- Opening Delimiter -

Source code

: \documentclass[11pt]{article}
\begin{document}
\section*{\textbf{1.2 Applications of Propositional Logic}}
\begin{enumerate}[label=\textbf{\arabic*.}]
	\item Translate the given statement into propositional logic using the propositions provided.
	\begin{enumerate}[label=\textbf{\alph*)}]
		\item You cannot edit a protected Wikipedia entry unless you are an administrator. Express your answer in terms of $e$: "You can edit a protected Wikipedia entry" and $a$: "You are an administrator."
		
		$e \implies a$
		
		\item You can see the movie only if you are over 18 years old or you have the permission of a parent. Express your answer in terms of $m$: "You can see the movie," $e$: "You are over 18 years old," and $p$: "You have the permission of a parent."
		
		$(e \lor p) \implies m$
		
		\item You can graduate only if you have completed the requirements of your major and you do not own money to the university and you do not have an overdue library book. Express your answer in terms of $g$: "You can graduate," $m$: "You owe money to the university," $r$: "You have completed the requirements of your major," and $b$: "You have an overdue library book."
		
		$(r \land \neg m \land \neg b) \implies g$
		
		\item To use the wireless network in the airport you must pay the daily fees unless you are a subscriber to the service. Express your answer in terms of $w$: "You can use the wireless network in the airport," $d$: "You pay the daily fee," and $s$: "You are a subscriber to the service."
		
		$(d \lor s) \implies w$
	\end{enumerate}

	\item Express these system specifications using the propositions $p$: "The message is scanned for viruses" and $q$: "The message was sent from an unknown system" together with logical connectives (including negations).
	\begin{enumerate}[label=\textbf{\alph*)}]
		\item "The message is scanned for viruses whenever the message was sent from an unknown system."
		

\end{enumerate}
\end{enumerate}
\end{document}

- Closing Delimiter -

Description of the task:
If a line in the records holds the string "propositions", copy it.

Output of the task:
	\item Translate the given statement into propositional logic using the propositions provided.
	\item Express these system specifications using the propositions $p$: "The message is scanned for viruses" and $q$: "The message was sent from an unknown system" together with logical connectives (including negations).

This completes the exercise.